┌─ Record set

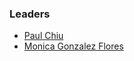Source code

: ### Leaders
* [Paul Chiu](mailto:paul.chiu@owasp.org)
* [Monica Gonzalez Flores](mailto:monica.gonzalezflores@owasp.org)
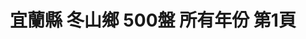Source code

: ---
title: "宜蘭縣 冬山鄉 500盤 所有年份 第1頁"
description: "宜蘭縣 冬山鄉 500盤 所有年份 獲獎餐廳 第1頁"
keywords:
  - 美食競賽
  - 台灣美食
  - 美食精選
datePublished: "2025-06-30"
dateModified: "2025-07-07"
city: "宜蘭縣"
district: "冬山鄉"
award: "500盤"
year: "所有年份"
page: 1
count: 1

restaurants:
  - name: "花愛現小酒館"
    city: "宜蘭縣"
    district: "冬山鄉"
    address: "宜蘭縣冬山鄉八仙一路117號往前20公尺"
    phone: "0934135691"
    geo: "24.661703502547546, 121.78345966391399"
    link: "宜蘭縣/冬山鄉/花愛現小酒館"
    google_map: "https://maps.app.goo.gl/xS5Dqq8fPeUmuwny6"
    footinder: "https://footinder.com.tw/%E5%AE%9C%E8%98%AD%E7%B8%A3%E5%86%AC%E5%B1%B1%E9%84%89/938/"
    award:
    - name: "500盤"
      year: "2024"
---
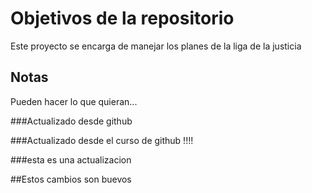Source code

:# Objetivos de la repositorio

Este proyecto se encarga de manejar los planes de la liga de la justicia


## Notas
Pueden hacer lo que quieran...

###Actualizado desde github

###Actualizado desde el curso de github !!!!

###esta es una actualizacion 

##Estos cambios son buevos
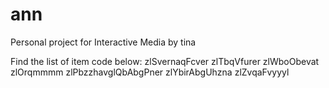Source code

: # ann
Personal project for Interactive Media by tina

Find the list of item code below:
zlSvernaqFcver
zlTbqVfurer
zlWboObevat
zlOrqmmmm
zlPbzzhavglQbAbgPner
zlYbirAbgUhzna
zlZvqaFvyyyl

└─
┌─ Record set

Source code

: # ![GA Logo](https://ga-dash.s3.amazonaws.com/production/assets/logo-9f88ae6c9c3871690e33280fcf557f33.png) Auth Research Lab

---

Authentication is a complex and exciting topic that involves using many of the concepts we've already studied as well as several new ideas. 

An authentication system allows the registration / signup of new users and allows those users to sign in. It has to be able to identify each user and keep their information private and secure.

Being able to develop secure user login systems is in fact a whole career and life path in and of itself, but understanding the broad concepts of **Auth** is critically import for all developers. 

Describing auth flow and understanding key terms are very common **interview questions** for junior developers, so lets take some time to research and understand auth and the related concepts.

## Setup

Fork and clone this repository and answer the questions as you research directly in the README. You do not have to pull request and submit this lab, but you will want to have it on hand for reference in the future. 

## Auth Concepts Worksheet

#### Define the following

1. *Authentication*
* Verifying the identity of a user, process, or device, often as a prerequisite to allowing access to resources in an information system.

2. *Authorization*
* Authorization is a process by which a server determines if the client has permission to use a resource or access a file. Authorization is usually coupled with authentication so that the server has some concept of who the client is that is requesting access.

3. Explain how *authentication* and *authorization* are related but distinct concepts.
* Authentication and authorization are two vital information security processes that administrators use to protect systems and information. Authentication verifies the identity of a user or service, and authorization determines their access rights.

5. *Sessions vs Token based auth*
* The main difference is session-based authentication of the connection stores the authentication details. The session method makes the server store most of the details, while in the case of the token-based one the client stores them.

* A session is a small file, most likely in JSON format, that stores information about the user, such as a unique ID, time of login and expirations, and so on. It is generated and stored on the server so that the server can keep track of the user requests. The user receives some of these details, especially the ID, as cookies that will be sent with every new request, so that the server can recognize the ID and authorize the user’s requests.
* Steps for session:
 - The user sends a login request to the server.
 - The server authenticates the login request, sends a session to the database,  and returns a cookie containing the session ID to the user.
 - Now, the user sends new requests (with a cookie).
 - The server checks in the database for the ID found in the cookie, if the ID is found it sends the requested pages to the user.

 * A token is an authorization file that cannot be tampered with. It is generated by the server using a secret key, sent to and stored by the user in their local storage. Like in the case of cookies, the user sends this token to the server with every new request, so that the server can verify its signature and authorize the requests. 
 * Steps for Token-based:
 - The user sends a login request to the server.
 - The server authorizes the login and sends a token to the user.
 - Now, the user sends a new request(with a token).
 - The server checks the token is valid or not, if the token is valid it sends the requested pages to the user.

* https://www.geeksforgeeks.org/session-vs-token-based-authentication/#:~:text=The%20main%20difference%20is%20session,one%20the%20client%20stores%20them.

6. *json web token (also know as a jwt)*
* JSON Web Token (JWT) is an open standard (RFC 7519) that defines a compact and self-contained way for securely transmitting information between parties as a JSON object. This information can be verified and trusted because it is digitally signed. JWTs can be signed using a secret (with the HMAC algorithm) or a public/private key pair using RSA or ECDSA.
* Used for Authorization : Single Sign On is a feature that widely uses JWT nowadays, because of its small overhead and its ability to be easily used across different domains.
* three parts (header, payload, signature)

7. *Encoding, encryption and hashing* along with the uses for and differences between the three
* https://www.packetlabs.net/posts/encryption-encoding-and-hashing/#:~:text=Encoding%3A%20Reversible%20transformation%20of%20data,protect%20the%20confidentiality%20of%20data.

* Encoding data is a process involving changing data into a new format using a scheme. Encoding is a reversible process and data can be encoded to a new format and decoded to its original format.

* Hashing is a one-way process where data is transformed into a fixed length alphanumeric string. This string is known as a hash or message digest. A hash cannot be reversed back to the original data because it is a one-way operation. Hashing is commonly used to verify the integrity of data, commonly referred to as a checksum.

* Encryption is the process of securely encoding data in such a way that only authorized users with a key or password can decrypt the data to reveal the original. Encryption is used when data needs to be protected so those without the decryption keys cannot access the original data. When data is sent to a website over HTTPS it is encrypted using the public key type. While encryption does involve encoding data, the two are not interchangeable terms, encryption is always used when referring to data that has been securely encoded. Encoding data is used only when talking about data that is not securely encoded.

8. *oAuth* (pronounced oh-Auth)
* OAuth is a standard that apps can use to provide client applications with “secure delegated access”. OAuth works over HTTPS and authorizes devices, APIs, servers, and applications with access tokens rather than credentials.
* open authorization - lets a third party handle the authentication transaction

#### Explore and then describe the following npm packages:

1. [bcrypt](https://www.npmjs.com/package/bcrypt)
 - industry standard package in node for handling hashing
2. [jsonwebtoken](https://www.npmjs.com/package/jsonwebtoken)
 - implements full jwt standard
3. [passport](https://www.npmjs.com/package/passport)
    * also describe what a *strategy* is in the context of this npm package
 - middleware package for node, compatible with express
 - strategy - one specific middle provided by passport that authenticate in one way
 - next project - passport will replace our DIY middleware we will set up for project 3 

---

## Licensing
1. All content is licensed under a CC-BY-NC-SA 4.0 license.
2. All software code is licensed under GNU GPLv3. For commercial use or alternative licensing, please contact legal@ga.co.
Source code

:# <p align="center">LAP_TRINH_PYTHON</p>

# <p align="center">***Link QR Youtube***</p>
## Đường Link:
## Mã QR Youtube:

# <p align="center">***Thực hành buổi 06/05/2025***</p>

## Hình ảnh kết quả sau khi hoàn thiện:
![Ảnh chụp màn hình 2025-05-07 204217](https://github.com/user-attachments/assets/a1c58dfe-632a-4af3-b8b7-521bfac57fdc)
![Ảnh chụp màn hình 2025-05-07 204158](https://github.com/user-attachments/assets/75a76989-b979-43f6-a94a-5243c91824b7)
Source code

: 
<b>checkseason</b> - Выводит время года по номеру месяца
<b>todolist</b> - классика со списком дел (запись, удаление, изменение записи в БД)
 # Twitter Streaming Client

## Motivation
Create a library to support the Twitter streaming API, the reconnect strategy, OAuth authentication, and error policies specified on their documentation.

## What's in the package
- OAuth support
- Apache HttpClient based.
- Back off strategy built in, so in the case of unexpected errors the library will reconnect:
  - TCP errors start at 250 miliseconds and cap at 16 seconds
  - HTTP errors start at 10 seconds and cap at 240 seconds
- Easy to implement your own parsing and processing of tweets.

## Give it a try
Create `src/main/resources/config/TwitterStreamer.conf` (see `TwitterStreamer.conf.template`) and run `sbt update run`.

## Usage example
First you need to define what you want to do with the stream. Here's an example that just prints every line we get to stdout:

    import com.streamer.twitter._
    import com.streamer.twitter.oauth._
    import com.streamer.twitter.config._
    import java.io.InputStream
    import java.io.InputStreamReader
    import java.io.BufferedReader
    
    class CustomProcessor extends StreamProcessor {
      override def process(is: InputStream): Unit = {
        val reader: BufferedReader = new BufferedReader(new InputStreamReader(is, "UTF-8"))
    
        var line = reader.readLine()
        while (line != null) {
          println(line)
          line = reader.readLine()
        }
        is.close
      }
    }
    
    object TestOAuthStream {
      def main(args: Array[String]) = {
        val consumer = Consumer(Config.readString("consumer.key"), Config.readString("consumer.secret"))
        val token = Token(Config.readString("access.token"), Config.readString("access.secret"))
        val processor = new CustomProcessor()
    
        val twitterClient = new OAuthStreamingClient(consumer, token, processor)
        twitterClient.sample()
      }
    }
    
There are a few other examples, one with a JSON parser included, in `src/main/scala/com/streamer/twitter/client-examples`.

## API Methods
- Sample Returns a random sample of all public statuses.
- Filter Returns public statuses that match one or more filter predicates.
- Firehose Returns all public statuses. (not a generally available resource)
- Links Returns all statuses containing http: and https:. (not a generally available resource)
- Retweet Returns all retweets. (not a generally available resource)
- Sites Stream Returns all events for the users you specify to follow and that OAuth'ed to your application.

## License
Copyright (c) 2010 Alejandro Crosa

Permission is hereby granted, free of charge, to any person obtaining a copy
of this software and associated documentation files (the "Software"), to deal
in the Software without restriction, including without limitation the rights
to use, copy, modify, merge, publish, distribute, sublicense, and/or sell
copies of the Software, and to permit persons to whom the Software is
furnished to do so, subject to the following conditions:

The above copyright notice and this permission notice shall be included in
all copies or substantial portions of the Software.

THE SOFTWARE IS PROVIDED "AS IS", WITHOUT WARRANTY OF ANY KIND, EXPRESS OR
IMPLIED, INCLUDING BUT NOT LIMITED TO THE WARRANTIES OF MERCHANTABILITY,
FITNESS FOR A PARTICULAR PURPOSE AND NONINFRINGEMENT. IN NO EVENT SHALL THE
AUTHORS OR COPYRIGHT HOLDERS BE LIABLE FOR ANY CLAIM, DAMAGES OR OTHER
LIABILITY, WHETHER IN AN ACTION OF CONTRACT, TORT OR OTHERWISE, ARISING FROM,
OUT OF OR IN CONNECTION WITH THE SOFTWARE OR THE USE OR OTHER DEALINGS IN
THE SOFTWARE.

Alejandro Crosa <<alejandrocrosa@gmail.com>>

└─

● Task to complete
Scan the listing above for the line that has "<b>checkseason</b> - Выводит", then copy exactly from that line through the line that has "import com.streamer.twitter.config._".

● Result
<b>checkseason</b> - Выводит время года по номеру месяца
<b>todolist</b> - классика со списком дел (запись, удаление, изменение записи в БД)
 # Twitter Streaming Client

## Motivation
Create a library to support the Twitter streaming API, the reconnect strategy, OAuth authentication, and error policies specified on their documentation.

## What's in the package
- OAuth support
- Apache HttpClient based.
- Back off strategy built in, so in the case of unexpected errors the library will reconnect:
  - TCP errors start at 250 miliseconds and cap at 16 seconds
  - HTTP errors start at 10 seconds and cap at 240 seconds
- Easy to implement your own parsing and processing of tweets.

## Give it a try
Create `src/main/resources/config/TwitterStreamer.conf` (see `TwitterStreamer.conf.template`) and run `sbt update run`.

## Usage example
First you need to define what you want to do with the stream. Here's an example that just prints every line we get to stdout:

    import com.streamer.twitter._
    import com.streamer.twitter.oauth._
    import com.streamer.twitter.config._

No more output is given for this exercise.